A multi-institutional open access publishing and pedagogical tool, whose leadership includes Adrian S. Wisnicki of the University of Nebraska–Lincoln, has received one of the largest grants this round from the National Endowment for the Humanities.
[media:2:left]The Collaborative Organization for Virtual Education, or COVE, received $350,000 from NEH, which was announced April 13. Wisnicki, associate professor of English, is one of the grant’s two co-principal investigators.
COVE, a nonprofit open access endeavor, publishes peer-reviewed scholarly editions and hosts a “flipped classroom” environment, where students build projects with COVE’s online tools. The project began in 2014 when the North American Victorian Studies Association voted to launch the project, with texts becoming available to outside users in 2018.

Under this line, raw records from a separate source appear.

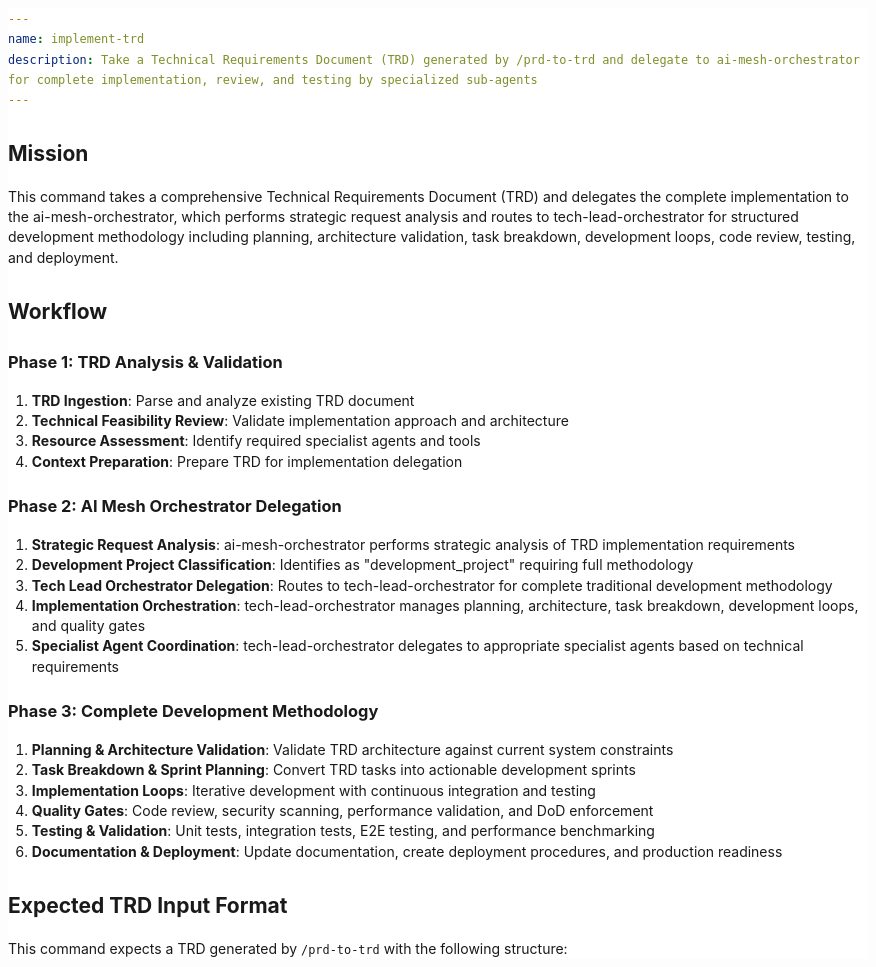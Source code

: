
 ```yaml
---
name: implement-trd
description: Take a Technical Requirements Document (TRD) generated by /prd-to-trd and delegate to ai-mesh-orchestrator for complete implementation, review, and testing by specialized sub-agents
---
```


## Mission

This command takes a comprehensive Technical Requirements Document (TRD) and delegates the complete implementation to the ai-mesh-orchestrator, which performs strategic request analysis and routes to tech-lead-orchestrator for structured development methodology including planning, architecture validation, task breakdown, development loops, code review, testing, and deployment.

## Workflow

### Phase 1: TRD Analysis & Validation
1. **TRD Ingestion**: Parse and analyze existing TRD document
2. **Technical Feasibility Review**: Validate implementation approach and architecture
3. **Resource Assessment**: Identify required specialist agents and tools
4. **Context Preparation**: Prepare TRD for implementation delegation

### Phase 2: AI Mesh Orchestrator Delegation
1. **Strategic Request Analysis**: ai-mesh-orchestrator performs strategic analysis of TRD implementation requirements
2. **Development Project Classification**: Identifies as "development_project" requiring full methodology
3. **Tech Lead Orchestrator Delegation**: Routes to tech-lead-orchestrator for complete traditional development methodology
4. **Implementation Orchestration**: tech-lead-orchestrator manages planning, architecture, task breakdown, development loops, and quality gates
5. **Specialist Agent Coordination**: tech-lead-orchestrator delegates to appropriate specialist agents based on technical requirements

### Phase 3: Complete Development Methodology
1. **Planning & Architecture Validation**: Validate TRD architecture against current system constraints
2. **Task Breakdown & Sprint Planning**: Convert TRD tasks into actionable development sprints
3. **Implementation Loops**: Iterative development with continuous integration and testing
4. **Quality Gates**: Code review, security scanning, performance validation, and DoD enforcement
5. **Testing & Validation**: Unit tests, integration tests, E2E testing, and performance benchmarking
6. **Documentation & Deployment**: Update documentation, create deployment procedures, and production readiness

## Expected TRD Input Format

This command expects a TRD generated by `/prd-to-trd` with the following structure:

“It’s a platform that is meant to serve as a low-cost, scholar-led alternative to commercial publishing platforms,” Wisnicki, who serves as COVE’s associate editor, said. “Since it is nonprofit, all the funds generated are invested back into the project and significant components of the project expenditures, in turn, are invested in students.
Dino Felluga, the other co-principal investigator on the grant, general editor of COVE and professor of English at Purdue University, explained how COVE’s teaching tools are directly benefitting students.
“All teachers need texts to teach,” Felluga said. “Current print anthologies are expensive, static and offer no scope for customization. Most COVE users therefore use COVE Studio, where they can create custom anthologies of material. Links to individual texts or to the whole anthology can be easily added to a learning management system like Canvas. Teachers can create groups of users who can then see each other’s annotations of the text, including multimedia annotation (image, audio, video), with privacy of the students protected.”
The site launched initially as the Central Online Victorian Educator with texts in the Victorian period. In 2020, the COVE team expanded the content and rebranded as the Collaborative Organization for Virtual Education. With the rebranding, the database grew quickly from 2 million words of text to 11.5 million words of content, the equivalent of a 46-volume encyclopedia. Available texts go from the Renaissance until the early 20th century, or the cutoff for when texts are out of copyright.
“Once scholars have selected a text or texts, they work in an online project space with other scholars or with students to annotate the texts, to engage the texts in different kinds of ways and to open up the content by adding timelines, maps, and image galleries,” Wisnicki said.
Wisnicki said any annotations or projects related to a piece of text that are done by students and scholars are available on COVE for further use, in an “open assembly” model.
“For example, I created a timeline and put various annotated points on it,” Wisnicki said. “Any subsequent person who wants to create their own timeline will have all my timeline elements available to them and can reuse those in their platform. The platform thus promotes a new form of scholarly collaboration and dialogue in a way that’s not possible with other platforms.”
With the funding from NEH, Wisnicki said the COVE team plans to achieve three objectives. The first is to take all of the underlying COVE data, extract it and prepare it with full metadata so that it can be reused in other forms of projects, further promoting scholarship and reuse. In this work, the team will collaborate with Nebraska’s Center for Digital Research in the Humanities, where Wisnicki also serves as a faculty fellow.
Second, the COVE platform will be rebuilt, with optimization for mobile devices and accessibility, so that it is available on any device for all users, including those with visual and other impairments. For Wisnicki, this is a particular priority in all of his digital humanities projects because of how it democratizes access to the projects both in terms of who can use the projects and the different kinds of environments in which the projects become available.
The third objective is to add more texts to the database, up to two million words, with an eye on diversity.
“We’re planning to add a variety of texts that are drawn from the 19th century and before,” Wisnicki said. “We’re also focusing on diversifying the voices in it. Another one of my digital humanities projects, One More Voice, focuses on recovering the work of a multicultural, globally distributed array of creators from British Imperial and colonial archives, and we’re providing support to COVE to help decide which texts might be added, so there’s a fair amount of such texts that will be added to the platform through the grant.”